[EXERCISE DESCRIPTION]:
Provide again, from the entries below, every line from the one containing "it is treated" through the one containing "### Directory (*default*)", exactly as written, and no other line.

Dataset entries:
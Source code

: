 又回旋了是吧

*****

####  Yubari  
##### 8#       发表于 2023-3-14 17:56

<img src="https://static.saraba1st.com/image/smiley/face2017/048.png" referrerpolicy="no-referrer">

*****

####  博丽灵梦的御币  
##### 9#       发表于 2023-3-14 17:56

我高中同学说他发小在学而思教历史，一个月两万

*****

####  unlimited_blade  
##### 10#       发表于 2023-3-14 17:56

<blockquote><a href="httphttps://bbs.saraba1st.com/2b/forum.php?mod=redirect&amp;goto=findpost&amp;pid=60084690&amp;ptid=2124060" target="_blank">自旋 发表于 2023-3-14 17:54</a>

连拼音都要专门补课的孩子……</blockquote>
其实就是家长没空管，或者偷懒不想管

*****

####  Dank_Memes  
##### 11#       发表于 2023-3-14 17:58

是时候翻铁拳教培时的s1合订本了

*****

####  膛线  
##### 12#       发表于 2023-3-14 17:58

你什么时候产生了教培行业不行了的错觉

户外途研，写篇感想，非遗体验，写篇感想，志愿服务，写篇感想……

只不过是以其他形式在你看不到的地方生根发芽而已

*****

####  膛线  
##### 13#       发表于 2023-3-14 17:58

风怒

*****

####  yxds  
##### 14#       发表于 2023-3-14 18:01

---

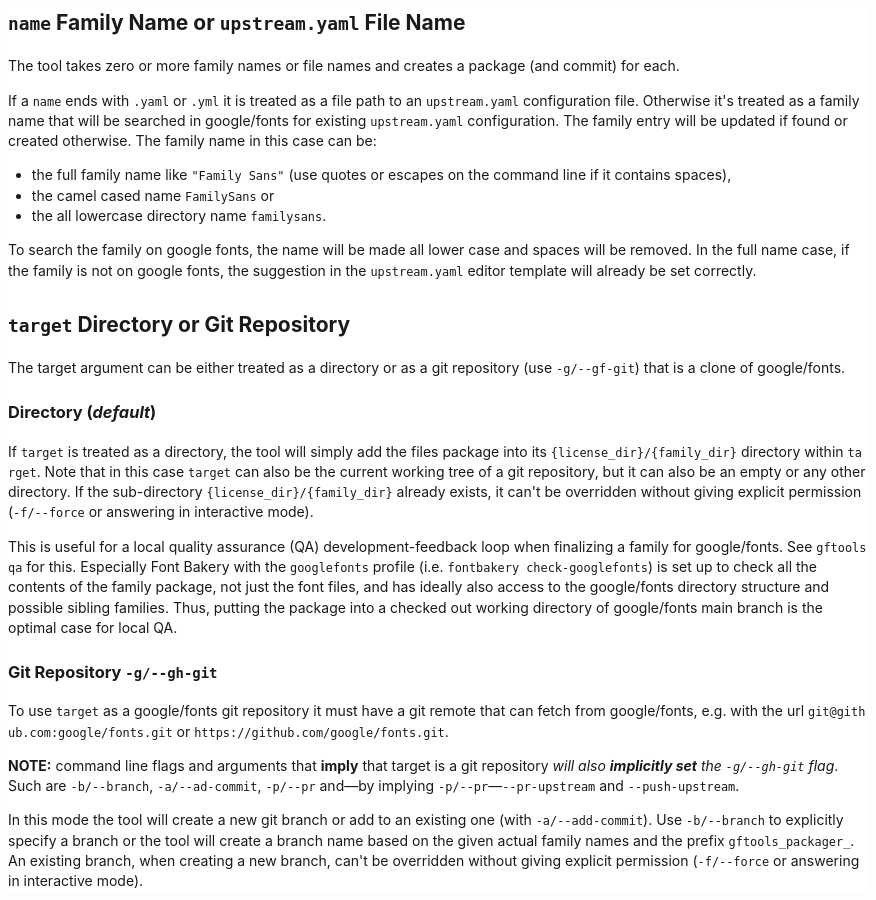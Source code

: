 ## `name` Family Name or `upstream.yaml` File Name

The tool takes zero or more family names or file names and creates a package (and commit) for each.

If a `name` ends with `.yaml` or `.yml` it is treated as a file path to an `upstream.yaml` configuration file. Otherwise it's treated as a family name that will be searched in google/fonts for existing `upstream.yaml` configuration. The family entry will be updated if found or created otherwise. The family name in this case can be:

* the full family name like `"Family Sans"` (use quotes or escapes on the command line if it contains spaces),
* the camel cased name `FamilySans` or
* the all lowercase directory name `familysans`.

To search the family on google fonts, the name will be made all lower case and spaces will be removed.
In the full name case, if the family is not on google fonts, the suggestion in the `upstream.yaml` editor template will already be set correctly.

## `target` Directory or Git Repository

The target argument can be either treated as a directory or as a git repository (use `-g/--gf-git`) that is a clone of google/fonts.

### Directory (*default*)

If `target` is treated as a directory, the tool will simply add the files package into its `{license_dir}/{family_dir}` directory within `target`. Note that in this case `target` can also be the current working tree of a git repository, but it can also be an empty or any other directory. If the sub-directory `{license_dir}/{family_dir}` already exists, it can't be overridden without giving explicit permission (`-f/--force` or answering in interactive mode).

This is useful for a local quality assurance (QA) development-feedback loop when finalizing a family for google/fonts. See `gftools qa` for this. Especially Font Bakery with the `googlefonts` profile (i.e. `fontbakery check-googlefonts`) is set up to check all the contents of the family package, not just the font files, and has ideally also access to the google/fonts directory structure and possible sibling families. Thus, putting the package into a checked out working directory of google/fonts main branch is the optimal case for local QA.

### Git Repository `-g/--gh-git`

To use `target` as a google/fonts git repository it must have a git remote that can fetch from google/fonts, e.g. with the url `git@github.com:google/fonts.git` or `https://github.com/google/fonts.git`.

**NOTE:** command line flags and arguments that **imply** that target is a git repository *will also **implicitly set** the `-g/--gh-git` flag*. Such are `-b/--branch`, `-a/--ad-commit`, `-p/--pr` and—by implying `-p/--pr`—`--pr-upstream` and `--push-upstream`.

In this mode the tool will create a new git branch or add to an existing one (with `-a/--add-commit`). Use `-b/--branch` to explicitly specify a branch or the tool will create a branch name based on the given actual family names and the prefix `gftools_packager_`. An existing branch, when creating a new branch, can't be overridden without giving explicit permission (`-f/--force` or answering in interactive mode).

[PROBLEM SOLUTION]:
If a `name` ends with `.yaml` or `.yml` it is treated as a file path to an `upstream.yaml` configuration file. Otherwise it's treated as a family name that will be searched in google/fonts for existing `upstream.yaml` configuration. The family entry will be updated if found or created otherwise. The family name in this case can be:

* the full family name like `"Family Sans"` (use quotes or escapes on the command line if it contains spaces),
* the camel cased name `FamilySans` or
* the all lowercase directory name `familysans`.

To search the family on google fonts, the name will be made all lower case and spaces will be removed.
In the full name case, if the family is not on google fonts, the suggestion in the `upstream.yaml` editor template will already be set correctly.

## `target` Directory or Git Repository

The target argument can be either treated as a directory or as a git repository (use `-g/--gf-git`) that is a clone of google/fonts.

### Directory (*default*)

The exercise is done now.